The listing below contains a span that opens with the line containing "for motivational background;" and closes with the line containing "through physical space". Return that span exactly.

- Opening Delimiter -

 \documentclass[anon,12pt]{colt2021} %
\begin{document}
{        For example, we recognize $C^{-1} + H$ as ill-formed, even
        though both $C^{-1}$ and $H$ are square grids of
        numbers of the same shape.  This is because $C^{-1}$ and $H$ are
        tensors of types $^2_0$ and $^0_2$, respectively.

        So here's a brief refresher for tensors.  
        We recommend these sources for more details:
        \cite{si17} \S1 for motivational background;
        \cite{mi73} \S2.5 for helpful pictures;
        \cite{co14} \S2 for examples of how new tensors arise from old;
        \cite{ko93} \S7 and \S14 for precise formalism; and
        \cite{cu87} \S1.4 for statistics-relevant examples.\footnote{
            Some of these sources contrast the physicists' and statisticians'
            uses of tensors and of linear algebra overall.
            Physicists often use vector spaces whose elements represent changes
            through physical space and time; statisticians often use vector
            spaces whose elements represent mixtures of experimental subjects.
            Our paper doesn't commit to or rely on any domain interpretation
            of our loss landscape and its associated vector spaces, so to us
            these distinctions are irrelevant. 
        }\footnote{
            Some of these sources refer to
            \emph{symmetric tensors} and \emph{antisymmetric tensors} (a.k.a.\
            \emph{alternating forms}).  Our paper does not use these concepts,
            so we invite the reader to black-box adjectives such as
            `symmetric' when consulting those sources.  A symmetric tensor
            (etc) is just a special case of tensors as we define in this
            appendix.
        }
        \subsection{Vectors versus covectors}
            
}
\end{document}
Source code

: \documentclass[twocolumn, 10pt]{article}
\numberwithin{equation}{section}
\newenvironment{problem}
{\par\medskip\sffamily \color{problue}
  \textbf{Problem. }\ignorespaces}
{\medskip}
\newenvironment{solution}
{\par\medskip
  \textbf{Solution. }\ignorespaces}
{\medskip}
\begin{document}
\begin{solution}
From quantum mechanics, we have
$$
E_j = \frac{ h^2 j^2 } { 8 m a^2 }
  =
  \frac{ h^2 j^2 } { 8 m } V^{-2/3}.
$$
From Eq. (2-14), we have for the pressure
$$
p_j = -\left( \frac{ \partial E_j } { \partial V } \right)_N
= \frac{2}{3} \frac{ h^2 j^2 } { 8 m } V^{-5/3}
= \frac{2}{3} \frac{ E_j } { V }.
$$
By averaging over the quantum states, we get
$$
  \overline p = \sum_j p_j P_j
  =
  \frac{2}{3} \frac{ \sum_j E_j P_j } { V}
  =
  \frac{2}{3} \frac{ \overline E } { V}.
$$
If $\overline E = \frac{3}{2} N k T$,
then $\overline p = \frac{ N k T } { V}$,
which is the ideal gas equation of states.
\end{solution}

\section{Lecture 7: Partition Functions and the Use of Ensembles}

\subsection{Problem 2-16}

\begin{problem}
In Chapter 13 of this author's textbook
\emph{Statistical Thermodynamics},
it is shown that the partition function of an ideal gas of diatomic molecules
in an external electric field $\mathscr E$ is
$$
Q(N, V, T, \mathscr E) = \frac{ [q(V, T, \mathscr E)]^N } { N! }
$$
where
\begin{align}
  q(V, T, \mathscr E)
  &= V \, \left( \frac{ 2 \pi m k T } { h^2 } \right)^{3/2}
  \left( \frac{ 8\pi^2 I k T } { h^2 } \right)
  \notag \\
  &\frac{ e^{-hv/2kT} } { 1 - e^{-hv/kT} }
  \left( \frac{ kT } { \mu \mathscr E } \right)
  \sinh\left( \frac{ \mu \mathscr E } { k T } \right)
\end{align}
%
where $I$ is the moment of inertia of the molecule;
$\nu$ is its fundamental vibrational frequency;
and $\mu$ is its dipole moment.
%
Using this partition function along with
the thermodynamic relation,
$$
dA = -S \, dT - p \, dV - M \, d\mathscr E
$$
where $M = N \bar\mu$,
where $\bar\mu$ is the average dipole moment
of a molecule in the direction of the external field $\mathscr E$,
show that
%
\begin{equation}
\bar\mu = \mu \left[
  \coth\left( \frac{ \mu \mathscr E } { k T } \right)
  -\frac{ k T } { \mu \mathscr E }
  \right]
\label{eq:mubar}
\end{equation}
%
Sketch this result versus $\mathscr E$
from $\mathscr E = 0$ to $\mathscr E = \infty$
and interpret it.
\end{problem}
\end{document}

- Closing Delimiter -

#### FINISHED TASK:
        \cite{si17} \S1 for motivational background;
        \cite{mi73} \S2.5 for helpful pictures;
        \cite{co14} \S2 for examples of how new tensors arise from old;
        \cite{ko93} \S7 and \S14 for precise formalism; and
        \cite{cu87} \S1.4 for statistics-relevant examples.\footnote{
            Some of these sources contrast the physicists' and statisticians'
            uses of tensors and of linear algebra overall.
            Physicists often use vector spaces whose elements represent changes
            through physical space and time; statisticians often use vector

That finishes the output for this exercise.